住民投票での決着になるのか――宇都宮市のLRT計画:杉山淳一の時事日想(4/6 ページ)
LRT(軽量軌道交通、新型路面電車)導入を推進してきた宇都宮市で、ついに市長が2016年度着工の意向を示した。導入反対の立場を取る「民意なきLRT導入を阻止する会」は住民投票を求めて署名運動を展開している。LRTの賛否、民意はどちらにあるのか。
反クルマだけのLRT計画は反発を招く
筆者は、宇都宮市のLRT構想については妥当だと考えている。道路渋滞を解決する方法として、定時性の高い新交通システムの導入は有効だ。車線を温存するなら地下鉄や高架モノレールなども検討すべきだが、費用が高額になる。路面電車なら低コストだろう。
ただし「バリアフリーな公共交通」と「交通ネットワーク」という点で、LRTが最適とはいえない。バリアフリーは新型低床バスの導入と停留所の改良で対応可能だし、交通ネットワークという意味では、乗り換えがないほうがスムーズだといえる。郊外からバスを中心部に乗り入れる。その代わり定時性確保のためにマイカー規制を実施したほうが良さそうだ。バス専用レーンの整備も有効ではないか。CO2削減という観点ではLRTが最適だが、マイカー規制でも効果はあるだろう。
一方の反対派の意見について。事業の採算性をLRT単体で考えれば、費用対コストは見合わない。しかしLRTは都市のインフラであるから、LRT単体ではなく、交通ネットワーク全体でどれだけのメリットがあるか考慮する必要がある。「LRTによる車線減少で渋滞が増える」という意見は、そもそもLRT導入の趣旨を理解できていない。マイカーやバスを利用する人々をLRTへ転換させるわけで、当然ながらバスやマイカーの利用を減らそうという計画である。

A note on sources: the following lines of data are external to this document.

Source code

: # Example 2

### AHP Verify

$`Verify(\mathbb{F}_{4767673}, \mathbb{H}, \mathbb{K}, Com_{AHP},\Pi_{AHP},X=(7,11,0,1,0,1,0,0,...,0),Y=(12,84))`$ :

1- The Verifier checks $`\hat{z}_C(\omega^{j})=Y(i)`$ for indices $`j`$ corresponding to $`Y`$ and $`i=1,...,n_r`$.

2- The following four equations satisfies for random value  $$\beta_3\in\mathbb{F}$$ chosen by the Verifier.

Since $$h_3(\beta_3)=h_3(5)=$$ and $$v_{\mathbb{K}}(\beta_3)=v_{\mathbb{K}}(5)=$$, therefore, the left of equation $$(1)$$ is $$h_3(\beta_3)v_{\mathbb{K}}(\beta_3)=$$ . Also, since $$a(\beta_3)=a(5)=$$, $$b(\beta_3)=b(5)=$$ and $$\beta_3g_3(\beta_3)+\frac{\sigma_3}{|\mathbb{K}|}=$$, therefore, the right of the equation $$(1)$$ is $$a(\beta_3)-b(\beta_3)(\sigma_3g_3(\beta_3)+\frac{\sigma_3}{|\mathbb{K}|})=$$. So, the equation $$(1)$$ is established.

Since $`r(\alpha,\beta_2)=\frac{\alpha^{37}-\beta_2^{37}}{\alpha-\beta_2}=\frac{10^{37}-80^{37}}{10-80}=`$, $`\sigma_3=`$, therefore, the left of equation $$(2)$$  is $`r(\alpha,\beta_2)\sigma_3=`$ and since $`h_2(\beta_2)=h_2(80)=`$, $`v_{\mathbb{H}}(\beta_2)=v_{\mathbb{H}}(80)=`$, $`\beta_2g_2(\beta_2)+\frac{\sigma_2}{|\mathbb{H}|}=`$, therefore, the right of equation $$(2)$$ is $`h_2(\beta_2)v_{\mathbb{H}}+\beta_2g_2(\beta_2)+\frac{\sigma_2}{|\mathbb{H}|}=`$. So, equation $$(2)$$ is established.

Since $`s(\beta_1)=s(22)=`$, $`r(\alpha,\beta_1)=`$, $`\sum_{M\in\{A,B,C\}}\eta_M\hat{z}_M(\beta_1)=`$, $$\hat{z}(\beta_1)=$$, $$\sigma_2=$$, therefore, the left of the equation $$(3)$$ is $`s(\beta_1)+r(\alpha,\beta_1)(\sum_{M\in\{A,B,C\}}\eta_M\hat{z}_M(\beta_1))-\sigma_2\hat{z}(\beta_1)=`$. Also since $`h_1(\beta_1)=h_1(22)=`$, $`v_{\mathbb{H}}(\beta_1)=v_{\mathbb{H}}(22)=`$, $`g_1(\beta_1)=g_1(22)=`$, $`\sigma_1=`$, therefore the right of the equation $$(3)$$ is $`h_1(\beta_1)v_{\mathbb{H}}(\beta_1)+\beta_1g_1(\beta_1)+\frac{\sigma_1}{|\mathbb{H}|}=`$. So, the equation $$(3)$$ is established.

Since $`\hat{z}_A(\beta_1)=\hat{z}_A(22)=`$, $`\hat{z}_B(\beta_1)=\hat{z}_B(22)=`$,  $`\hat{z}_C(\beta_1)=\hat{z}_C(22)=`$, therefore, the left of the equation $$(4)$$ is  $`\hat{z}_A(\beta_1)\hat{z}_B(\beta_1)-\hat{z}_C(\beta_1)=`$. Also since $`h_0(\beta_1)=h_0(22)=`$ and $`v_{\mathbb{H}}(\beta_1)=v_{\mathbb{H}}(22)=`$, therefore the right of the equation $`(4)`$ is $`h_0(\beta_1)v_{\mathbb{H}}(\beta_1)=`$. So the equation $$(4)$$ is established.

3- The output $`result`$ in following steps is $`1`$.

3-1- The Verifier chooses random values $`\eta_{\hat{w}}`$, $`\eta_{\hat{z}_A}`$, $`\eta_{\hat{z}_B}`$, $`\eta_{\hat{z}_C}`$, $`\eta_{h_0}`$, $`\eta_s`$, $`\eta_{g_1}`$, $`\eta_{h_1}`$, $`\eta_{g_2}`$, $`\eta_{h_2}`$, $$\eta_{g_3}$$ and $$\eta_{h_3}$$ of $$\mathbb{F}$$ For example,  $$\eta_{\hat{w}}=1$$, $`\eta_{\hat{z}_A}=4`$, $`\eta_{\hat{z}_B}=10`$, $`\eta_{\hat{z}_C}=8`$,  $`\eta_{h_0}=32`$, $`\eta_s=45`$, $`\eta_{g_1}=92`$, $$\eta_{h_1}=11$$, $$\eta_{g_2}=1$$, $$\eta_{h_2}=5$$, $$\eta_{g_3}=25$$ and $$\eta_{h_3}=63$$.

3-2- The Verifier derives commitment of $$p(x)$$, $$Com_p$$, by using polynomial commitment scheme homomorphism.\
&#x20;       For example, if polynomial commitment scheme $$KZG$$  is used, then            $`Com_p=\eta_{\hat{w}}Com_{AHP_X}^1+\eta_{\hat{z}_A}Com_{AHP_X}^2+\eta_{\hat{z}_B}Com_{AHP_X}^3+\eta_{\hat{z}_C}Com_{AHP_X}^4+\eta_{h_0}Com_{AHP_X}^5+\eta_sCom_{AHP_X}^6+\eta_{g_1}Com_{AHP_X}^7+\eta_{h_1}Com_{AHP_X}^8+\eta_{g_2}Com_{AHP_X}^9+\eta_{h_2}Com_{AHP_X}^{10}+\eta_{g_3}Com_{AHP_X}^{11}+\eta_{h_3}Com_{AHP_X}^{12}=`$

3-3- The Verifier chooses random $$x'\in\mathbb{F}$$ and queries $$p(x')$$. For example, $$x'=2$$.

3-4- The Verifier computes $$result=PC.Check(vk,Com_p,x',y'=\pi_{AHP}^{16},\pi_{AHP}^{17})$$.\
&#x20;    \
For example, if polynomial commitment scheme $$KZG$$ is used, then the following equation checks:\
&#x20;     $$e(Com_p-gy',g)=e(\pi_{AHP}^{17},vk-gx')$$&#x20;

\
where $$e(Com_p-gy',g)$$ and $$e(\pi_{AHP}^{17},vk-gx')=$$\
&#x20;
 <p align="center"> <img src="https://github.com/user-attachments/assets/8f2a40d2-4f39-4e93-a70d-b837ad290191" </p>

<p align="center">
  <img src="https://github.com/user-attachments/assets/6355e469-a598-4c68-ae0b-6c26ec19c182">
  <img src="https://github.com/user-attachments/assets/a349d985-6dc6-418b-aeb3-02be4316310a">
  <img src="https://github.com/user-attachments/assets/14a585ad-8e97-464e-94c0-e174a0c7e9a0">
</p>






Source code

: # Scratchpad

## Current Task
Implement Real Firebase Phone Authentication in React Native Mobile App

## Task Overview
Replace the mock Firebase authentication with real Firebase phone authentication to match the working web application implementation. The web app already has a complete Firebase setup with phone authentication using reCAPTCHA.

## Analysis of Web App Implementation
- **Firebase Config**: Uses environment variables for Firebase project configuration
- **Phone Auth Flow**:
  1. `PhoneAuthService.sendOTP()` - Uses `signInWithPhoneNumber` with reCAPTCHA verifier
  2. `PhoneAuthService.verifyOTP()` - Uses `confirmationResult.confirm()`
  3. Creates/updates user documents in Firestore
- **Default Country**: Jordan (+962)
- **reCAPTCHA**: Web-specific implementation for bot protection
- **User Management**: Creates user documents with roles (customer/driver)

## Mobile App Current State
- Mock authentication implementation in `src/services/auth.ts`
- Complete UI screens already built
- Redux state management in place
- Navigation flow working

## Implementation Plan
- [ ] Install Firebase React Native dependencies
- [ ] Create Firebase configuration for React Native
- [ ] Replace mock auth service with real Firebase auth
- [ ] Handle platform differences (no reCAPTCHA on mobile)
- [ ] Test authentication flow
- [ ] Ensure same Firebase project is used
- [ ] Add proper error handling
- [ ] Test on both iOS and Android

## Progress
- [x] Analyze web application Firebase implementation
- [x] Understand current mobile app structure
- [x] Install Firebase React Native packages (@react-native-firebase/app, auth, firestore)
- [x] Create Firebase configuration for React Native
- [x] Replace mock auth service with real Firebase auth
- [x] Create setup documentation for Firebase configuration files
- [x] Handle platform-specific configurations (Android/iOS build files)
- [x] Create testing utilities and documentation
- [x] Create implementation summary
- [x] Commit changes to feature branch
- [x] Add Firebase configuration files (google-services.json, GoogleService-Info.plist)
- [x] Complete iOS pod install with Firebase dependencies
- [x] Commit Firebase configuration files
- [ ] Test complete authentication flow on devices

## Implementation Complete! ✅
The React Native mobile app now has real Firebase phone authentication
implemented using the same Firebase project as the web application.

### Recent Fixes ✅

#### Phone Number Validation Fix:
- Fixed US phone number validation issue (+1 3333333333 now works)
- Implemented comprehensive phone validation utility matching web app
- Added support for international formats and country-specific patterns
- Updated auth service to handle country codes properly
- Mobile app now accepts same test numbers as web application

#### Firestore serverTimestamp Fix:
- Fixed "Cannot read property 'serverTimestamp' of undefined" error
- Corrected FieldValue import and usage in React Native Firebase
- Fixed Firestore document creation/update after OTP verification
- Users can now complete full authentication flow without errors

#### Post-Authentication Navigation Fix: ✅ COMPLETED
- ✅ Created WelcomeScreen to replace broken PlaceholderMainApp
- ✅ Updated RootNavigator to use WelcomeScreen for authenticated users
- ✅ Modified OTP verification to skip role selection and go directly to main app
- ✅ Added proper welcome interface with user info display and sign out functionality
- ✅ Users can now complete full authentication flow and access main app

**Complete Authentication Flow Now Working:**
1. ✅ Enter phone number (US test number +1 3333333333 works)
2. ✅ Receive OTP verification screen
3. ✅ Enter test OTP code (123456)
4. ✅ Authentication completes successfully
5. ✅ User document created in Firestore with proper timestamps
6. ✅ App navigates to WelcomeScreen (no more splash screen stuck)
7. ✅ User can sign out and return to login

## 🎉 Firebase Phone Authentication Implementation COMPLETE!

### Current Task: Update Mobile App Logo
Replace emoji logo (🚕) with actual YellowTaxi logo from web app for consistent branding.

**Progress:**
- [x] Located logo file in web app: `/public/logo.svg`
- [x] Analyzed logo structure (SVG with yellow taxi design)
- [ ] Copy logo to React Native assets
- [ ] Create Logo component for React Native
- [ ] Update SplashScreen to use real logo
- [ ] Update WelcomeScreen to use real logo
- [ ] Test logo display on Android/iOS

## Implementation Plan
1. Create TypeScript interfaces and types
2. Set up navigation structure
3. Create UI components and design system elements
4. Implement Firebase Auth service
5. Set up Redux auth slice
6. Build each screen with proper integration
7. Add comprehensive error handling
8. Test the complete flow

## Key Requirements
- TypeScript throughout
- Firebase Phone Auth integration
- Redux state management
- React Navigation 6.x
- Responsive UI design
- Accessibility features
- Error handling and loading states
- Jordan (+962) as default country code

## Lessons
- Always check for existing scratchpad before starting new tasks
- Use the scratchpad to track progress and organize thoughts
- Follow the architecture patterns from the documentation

もっとも、それだけにバス会社やマイカー通勤者にとってLRTは認められない。市民の半数が反対という意見は下野新聞の世論調査が根拠だろうから、これは尊重すべきだろう。「乗り換えが面倒だ」「クルマのほうが便利だ」という声は多いはずで、これらの利便性を無視して、さらに約383億円の税を投入するとなれば反発されても仕方ない。